Automatically Build Data Tables from US Census Survey!
Want to share your content on R-bloggers? click here if you have a blog, or here if you don't.
US Census Bureau is probably the most reliable souce of demographic data on the US population. There are hundreds of use cases of the data from Us Census Bureau. In one of our recent projects we used household income data from Census as a proxy to missing actual household income data in our table.
In this article, I’ll show how we got the income data from ACS5 survey using the ‘tidycensus’ package. In doing so, I’ll show how to write your own function to wrap the out of the box function to serve your customised purpose. As bonus I’ll briefly describe how you may automate this entire process so that you can run this process from a server, save the data in your database and each year automatically update the table with the new Census data.

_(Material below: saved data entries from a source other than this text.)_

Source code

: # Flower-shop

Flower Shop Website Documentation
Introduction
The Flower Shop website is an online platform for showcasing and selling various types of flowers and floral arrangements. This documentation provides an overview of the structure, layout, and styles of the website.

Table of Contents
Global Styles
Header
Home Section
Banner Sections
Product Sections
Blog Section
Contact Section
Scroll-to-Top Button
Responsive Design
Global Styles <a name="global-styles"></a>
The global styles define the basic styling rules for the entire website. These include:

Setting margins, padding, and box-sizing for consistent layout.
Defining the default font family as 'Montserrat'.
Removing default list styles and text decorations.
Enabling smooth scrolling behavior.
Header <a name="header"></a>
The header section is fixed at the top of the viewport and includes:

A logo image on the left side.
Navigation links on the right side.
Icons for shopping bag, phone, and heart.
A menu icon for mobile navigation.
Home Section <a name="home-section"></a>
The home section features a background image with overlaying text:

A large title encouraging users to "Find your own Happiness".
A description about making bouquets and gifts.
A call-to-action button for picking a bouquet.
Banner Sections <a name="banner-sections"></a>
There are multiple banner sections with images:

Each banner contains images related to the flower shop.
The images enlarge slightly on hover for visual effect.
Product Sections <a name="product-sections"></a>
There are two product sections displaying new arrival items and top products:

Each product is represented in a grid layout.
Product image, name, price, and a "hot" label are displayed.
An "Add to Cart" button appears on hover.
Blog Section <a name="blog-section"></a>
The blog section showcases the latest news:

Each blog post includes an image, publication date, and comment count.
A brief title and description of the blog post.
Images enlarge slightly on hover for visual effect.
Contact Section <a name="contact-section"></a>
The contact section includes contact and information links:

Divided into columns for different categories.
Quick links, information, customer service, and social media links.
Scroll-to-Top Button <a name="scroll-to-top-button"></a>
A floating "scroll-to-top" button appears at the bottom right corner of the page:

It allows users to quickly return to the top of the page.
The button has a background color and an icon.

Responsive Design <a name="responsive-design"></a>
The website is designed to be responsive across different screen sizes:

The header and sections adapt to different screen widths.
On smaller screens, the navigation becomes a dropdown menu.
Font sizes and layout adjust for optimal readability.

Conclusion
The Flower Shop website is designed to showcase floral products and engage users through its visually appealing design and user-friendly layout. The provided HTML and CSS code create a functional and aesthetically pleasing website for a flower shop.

Brief Background on US Census Surveys
There are different types of surveys conducted by the Census Bureau. Not all of them have the same data or data at the same level based on their nature. Here you can find details about the different survey types and other details: https://www.census.gov/programs-surveys.html. For our purpose we needed a survey that has household income data at the most grannular geographic level. We ended up using the American Community Survey ACS5 survey because this survey contains household income data at the Census Tract level which is the most grannular level for which household income data is available in census.
Preparation
Getting your API Key
For this project we have used an R package called tidyverse. Behind the scene tidycensus package calls the API provided by the Census Bureau. To call this API you need to have a key, which is basically is unique ID that is automatically generated against each new user by the Census Bureau. You can get a key from here: https://api.census.gov/data/key_signup.html.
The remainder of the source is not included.